Gosset's Biometrika paper, which treats the data as

paired, and R treats it as two groups.

And, anyway, I haven't gone through the details

so I'm going to treat it exactly like Gosset's data.

So here is what it looks like as Gosset's data.

So we have patient one, two, up to ten. We have the two drugs and the difference.

13:45

And this will give you our confidence interval manually.

But if you want to go the easier way, R actually has

a function, of course, to do the t confidence intervals because it's one

of the most popular statistical procedures.

So if you t.test and here, difference is

the name of the vector that contains the differences.

And then this dollar sign grabs the relevant output.

So in this case, I want the confidence interval so its $conf.int.

If you omitted the dollar sign when you hit Return,

it would give you lots of information including the confidence interval.

Here it just returns exactly the confidence interval and

you get 0.7 to 2.5 basically. We've talked a

lot about likelihoods so I wanted to talk about how you can use the t

distribution to create a likelihood for 0 mu.

So remember, we're in this kind of hard setting where we have a data that

have two parameters mu and sigma, you

know, the likelihood inherently is a two-dimensional object.

And we showed oh, where you can get a trick

and figure out how to get a likelihood for sigma.

And here I'm going to say, well here, you can do another trick and get another

likelihood for a single parameter but the single

parameter is a function of the two parameters.

So in this, the single parameter is mu divided

by sigma, which is actually quite an important parameter.

Mu divided by sigma is the mean in standard deviation unit.

So it's a unit for equantity and

it's often called the effect size and this is a

nifty little trick to create a likelihood for the effect size.

So if x is normal mu sigma squared and then this Chi-squared random

variable is a Chi-squared random variable with df degrees of freedom, then if you

take x divided by sigma and divide it by the square root of

a Chi-squared divided by its degrees of freedom, then notice we forgot to subtract

off mu in the top.

So, x over sigma still has a mean, in

this case, its mean is specifically mu over sigma.

So we have not taken a standard normal and divided by an

independent square root of an independent

Chi-squared divided by its degrees of freedom.

We took a non-standard normal and divided by a square

root of an independent Chi-squared divided by its degrees of freedom.

Well so it can't work out to be a

t random variable because we haven't satisfied the definition

of a t random variable.

So it's what's called a non-central t random variable.
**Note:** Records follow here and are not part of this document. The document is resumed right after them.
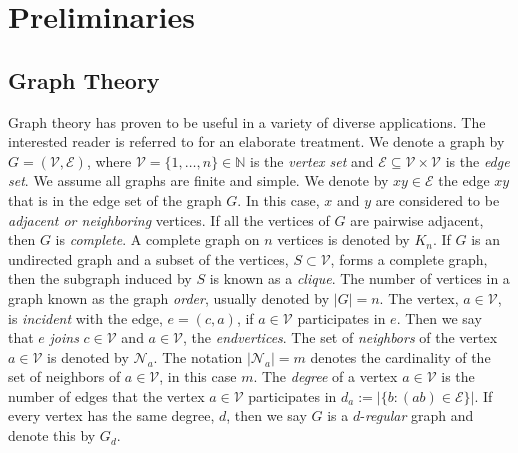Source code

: \documentclass[reqno,8pt]{amsart}
\theoremstyle{definition}
\theoremstyle{remark}
\numberwithin{equation}{section}
\def\cV{\mathcal{V}}
\begin{document}
\section{Preliminaries} \label{sec:Prelim}
\subsection{Graph Theory}
Graph theory has proven to be useful in a variety of diverse applications. The interested reader is referred to \cite{God2001} for an elaborate treatment. We denote a graph by $G = (\mathcal{V},\mathcal{E})$, where $\mathcal{V} = \{1,\ldots, n\} \in \mathbb{N}$ is the \textit{vertex set} and $\mathcal{E} \subseteq \mathcal{V} \times \mathcal{V}$ is the \textit{edge set}. We assume all graphs are finite and simple.  We denote by $xy \in \mathcal{E}$ the edge $xy$ that is in the edge set of the graph $G$. In this case, $x$ and $y$ are considered to be \textit{adjacent or neighboring} vertices.  If all the vertices of $G$ are pairwise adjacent, then $G$ is \textit{complete}.  A complete graph on $n$ vertices is denoted by $K_n$.  If $G$ is an undirected graph and a subset of the vertices, $S \subset \cV$, forms a complete graph, then the subgraph induced by $S$ is known as a \textit{clique}. The number of vertices in a graph known as the graph \textit{order}, usually denoted by $|G|=n$. The vertex, $a \in \cV$, is \textit{incident} with the edge, $e=(c,a)$, if $a \in \cV$ participates in $e$.  Then we say that $e$ \textit{joins} $c \in \cV$ and $a \in \cV$, the \textit{endvertices}.  The set of \textit{neighbors} of the vertex $a \in \cV$ is denoted by $\mathcal{N}_a$. The notation $|\mathcal{N}_a|=m$ denotes the cardinality of the set of neighbors of $a \in \cV$, in this case $m$. The \textit{degree} of a vertex $a \in \cV$ is the number of edges that the vertex $a \in \cV$ participates in $d_a := |\{b: (ab) \in \mathcal{E}\}|$. If every vertex has the same degree, $d$, then we say $G$ is a $d$-\textit{regular} graph and denote this by $G_d$. 
\end{document}
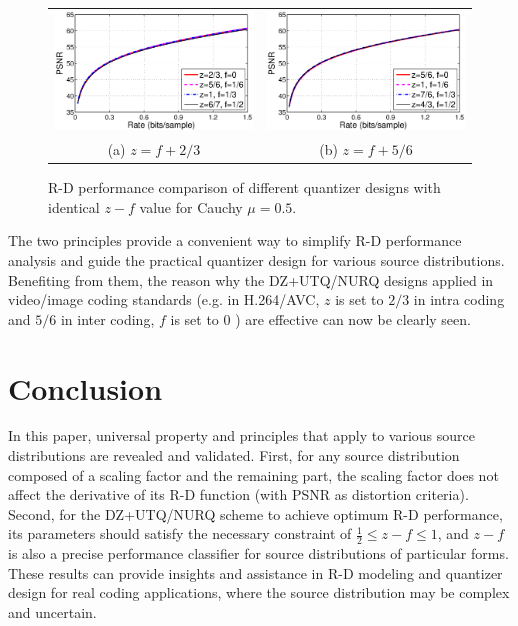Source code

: \documentclass[smallabstract,smallcaptions]{dccpaper}
\begin{document}
\begin{figure}
\begin{center}
\begin{tabular}{cc}
\includegraphics[width = 0.45\linewidth]{Figures/section4/RD_Cauchy_mu=0_5_z=p+0_67} &
\includegraphics[width = 0.45\linewidth]{Figures/section4/RD_Cauchy_mu=0_5_z=p+0_83} \\
{\small (a) $z=f+2/3$} & {\small (b) $z=f+5/6$}
\end{tabular}
\end{center}
\vspace{-20pt}
\caption{\label{fig:RD_same_pattern}
R-D performance comparison of different quantizer designs with identical $z-f$ value for Cauchy $\mu=0.5$.}
\end{figure}

The two principles provide a convenient way to simplify R-D performance analysis and guide the practical quantizer design for various source distributions. Benefiting from them, the reason why the DZ+UTQ/NURQ designs applied in video/image coding standards (e.g. in H.264/AVC, $z$ is set to $2/3$ in intra coding and $5/6$ in inter coding, $f$ is set to $0$ \cite{Sullivan_VCIP2005}) are effective can now be clearly seen.

\section{Conclusion}
\label{sec:conclusion}

In this paper, universal property and principles that apply to various source distributions are revealed and validated. First, for any source distribution composed of a scaling factor and the remaining part, the scaling factor does not affect the derivative of its R-D function (with PSNR as distortion criteria). Second, for the DZ+UTQ/NURQ scheme to achieve optimum R-D performance, its parameters should satisfy the necessary constraint of $\frac{1}{2} \le z - f \le 1$, and $z - f$ is also a precise performance classifier for source distributions of particular forms. These results can provide insights and assistance in R-D modeling and quantizer design for real coding applications, where the source distribution may be complex and uncertain.
\end{document}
And in the specific case when mu is zero, we wind up with a t random variable.

And this non-central t random variable also has degrees of freedom

but then it has a second parameter called the non-centrality parameter.

In this case, the non-centrality parameter is mu over sigma.

17:34

The effect size values that we want to plot is, let's say,

we go from 0 to 1, and our length is a 1,000.

Our likelihood values are then

the t density, in this case, R's dt function, t

density function, has an argument ncp, which stands for non-centrality parameter.

So here are, we have our t density.

We plug in our t statistic.

Our degrees of freedom are n minus 1, and then we loop over all of our

non-centrality effect sizes, and that creates a collection of likelihood values.

And then, we want our likelihood values to be

peaked at one so, instead of figuring out what

the exact maximum likelihood is, let's just divide by

the maximum when we grid searched over 1,000 points.

And let's plot our effect size values by

our likelihood values, let's make sure it's a

line by doing type equals l, and let's draw lines at 1 8th and 1 16th.